Le harcèlement sexuel, le viol, la culture du viol. #Metoo

[Comme je pense que c’est un sujet important (plus que mes vacances), j’ai décidé de traduire cet article en anglais. Désolé s’il y a des fautes, je suis encore loin d’être bilingue]

[As I think it’s an important subject, I’ve decided to translate it in english (after the french version). Sorry for the poor translation !]

J’ai fait toute sorte de travail dans ma vie, depuis le travail de bureau dans des grandes compagnies, à barmaid ou femme de ménage dans des colonies de vacances. Partout, j’ai eu à gérer des situations de harcèlement sexuel, parfois de la part de mes patrons, parfois de la part de mes collègues. Quand je travaillais dans une usine, un homme m’a dit qu’il me violerait s’il en avait l’occasion. Je l’ai dit à la personne responsable des ressources humaines, une femme, qui m’a dit que « c’était une blague ». Quand je travaillais en colonie de vacances, « pour s’amuser » les animateurs hommes faisaient un concours de celui qui touchait le plus de seins. Quand je travaillais dans des bars, des clients m’ont dit que j’étais « baisable », et des managers ont fait des commentaires sur ma façon de m’habiller ou sur le fait que j’agisse « comme une femme » (ce pour quoi j’ai une assez bonne explication je pense…). A chaque fois, lorsque je me suis plainte, j’ai eu des réponse comme « il faut avoir plus d’humour », « tu devrais être contente qu’on te fasse un compliment » ou encore le classique « moi je dis juste ce que je pense, tu en fais ce que tu en veux après, c’est ton problème ». C’est partout, dans toutes les classes sociales, dans tous les types de travail.

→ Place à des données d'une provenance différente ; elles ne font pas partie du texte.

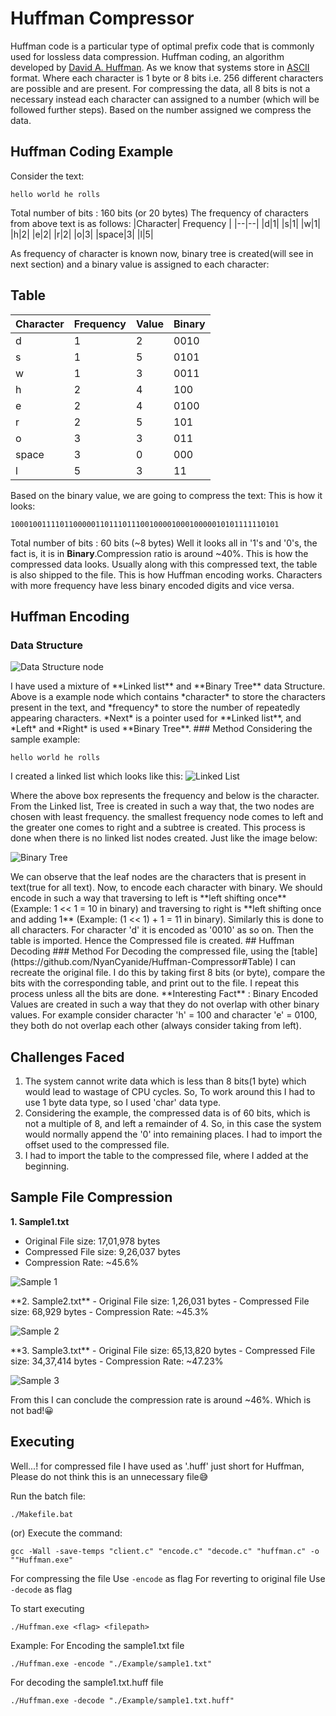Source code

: # Huffman Compressor
Huffman code is a particular type of optimal prefix code that is commonly used for lossless data compression. Huffman coding, an algorithm developed by [David A. Huffman](https://en.wikipedia.org/wiki/David_A._Huffman).
As we know that systems store in [ASCII](https://en.wikipedia.org/wiki/ASCII) format. Where each character is 1 byte or 8 bits i.e. 256 different characters are possible and are present. For compressing the data, all 8 bits is not a necessary instead each character can assigned to a number (which will be followed further steps). Based on the number assigned we compress the data.

## Huffman Coding Example
Consider the text:

    hello world he rolls
Total number of bits : 160 bits (or 20 bytes)
The frequency of characters from above text is as follows:
|Character| Frequency |
|--|--|
|d|1|
|s|1|
|w|1|
|h|2|
|e|2|
|r|2|
|o|3|
|space|3|
|l|5|

As frequency of character is known now, binary tree is created(will see in next section) and a binary value is assigned to each character:
## Table
|Character| Frequency | Value | Binary |
|--|--|--|--|
|d|1|2|0010|
|s|1|5|0101|
|w|1|3|0011|
|h|2|4|100|
|e|2|4|0100|
|r|2|5|101|
|o|3|3|011|
|space|3|0|000|
|l|5|3|11|

Based on the binary value, we are going to compress the text:
This is how it looks:

    100010011110110000011011101110010000100010000010101111110101
Total number of bits : 60 bits (~8 bytes)
Well it looks all in '1's and '0's, the fact is, it is in **Binary**.Compression ratio is around ~40%. This is how the compressed data looks. Usually along with this compressed text, the table is also shipped to the file. This is how Huffman encoding works.
Characters with more frequency have less binary encoded digits and vice versa.

##  Huffman Encoding
### Data Structure 
![Data Structure node](https://raw.githubusercontent.com/NyanCyanide/Huffman-Compressor/main/Assets/Datastructure.png)
<div></div>
I have used a mixture of **Linked list** and **Binary Tree** data Structure. Above is a example node which contains *character* to store the characters present in the text, and *frequency* to store the number of repeatedly appearing characters. *Next* is a pointer used for **Linked list**, and *Left* and *Right* is used **Binary Tree**.
### Method
Considering the sample example:

    hello world he rolls
I created a linked list which looks like this:
![Linked List](https://raw.githubusercontent.com/NyanCyanide/Huffman-Compressor/main/Assets/Linkedlist.png)
<div></div>
Where the above box represents the frequency and below is the character.
From the Linked list, Tree is created in such a way that, the two nodes are chosen with least frequency. the smallest frequency node comes to left and the greater one comes to right and a subtree is created. This process is done when there is no linked list nodes created. Just like the image below:

![Binary Tree](https://raw.githubusercontent.com/NyanCyanide/Huffman-Compressor/main/Assets/Tree.png)

<div></div>
We can observe that the leaf nodes are the characters that is present in text(true for all text). Now, to encode each character with binary. We should encode in such a way that traversing to left is **left shifting once** (Example: 1 << 1 = 10 in binary) and traversing to right is **left shifting once and adding 1** (Example: (1 << 1) + 1 = 11 in binary). Similarly this is done to all characters. For character 'd' it is encoded as '0010' as so on. Then the table is imported. Hence the Compressed file is created.
## Huffman Decoding
### Method
For Decoding the compressed file, using the [table](https://github.com/NyanCyanide/Huffman-Compressor#Table) I can recreate the original file. I do this by taking first 8 bits (or byte), compare the bits with the corresponding table, and print out to the file. I repeat this process unless all the bits are done.
**Interesting Fact** : Binary Encoded Values are created in such a way that they do not overlap with other binary values. For example consider character 'h' = 100 and character 'e' = 0100, they both do not overlap each other (always consider taking from left).

## Challenges Faced

 1. The system cannot write data which is less than 8 bits(1 byte) which would lead to wastage of CPU cycles. So, To work around this I had to use 1 byte data type, so I used 'char' data type.
2. Considering the example, the compressed data is of 60 bits, which is not a multiple of 8, and left a remainder of 4. So, in this case the system would normally append the '0' into remaining places. I had to import the offset used to the compressed file.
3. I had to import the table to the compressed file, where I added at the beginning.

## Sample File Compression

 **1. Sample1.txt**
 - Original File size: 17,01,978 bytes
 - Compressed File size: 9,26,037 bytes
 - Compression Rate: ~45.6%
 <div></div>
 
 ![Sample 1](https://raw.githubusercontent.com/NyanCyanide/Huffman-Compressor/main/Assets/sample1.png)

<div></div>
 **2. Sample2.txt**
 - Original File size: 1,26,031 bytes
 - Compressed File size: 68,929 bytes
 - Compression Rate: ~45.3%
 <div></div>
 
![Sample 2](https://raw.githubusercontent.com/NyanCyanide/Huffman-Compressor/main/Assets/sample1.png)

<div></div>
 **3. Sample3.txt**
 - Original File size: 65,13,820 bytes
 - Compressed File size: 34,37,414 bytes
 - Compression Rate: ~47.23%
 <div></div>
 
![Sample 3](https://raw.githubusercontent.com/NyanCyanide/Huffman-Compressor/main/Assets/sample3.png)

<div></div>
From this I can conclude the compression rate is around ~46%. Which is not bad!😀

## Executing

Well...! for compressed file I have used as '.huff' just short for Huffman, Please do not think this is an unnecessary file😅

Run the batch file:

    ./Makefile.bat
(or)
Execute the command:

    gcc -Wall -save-temps "client.c" "encode.c" "decode.c" "huffman.c" -o ""Huffman.exe"

For compressing the file
Use `-encode` as flag
For reverting to original file
Use `-decode` as flag

To start executing

    ./Huffman.exe <flag> <filepath>
Example:
For Encoding the sample1.txt file

    ./Huffman.exe -encode "./Example/sample1.txt"
For decoding the sample1.txt.huff file

    ./Huffman.exe -decode "./Example/sample1.txt.huff"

Le harcèlement sexuel ne s’arrête pas à la porte du travail. C’est dans les transports en commun quand vous rentrez chez vous et qu’un mec avec une érection se colle à vous. C’est se faire traiter de « pute » parce que vous n’avez pas dit merci à un « beau cul! » lancé par inconnu dans la rue. C’est ne pas mettre de robe en vacance pour éviter de se mettre en danger. C’est toutes les choses que l’on fait consciemment ou non pour se protéger. C’est ne pas être libre de marcher dans la rue sans avoir des commentaires sur la façon dont je marche, sur ce que je porte, sur ce que je devrais porter.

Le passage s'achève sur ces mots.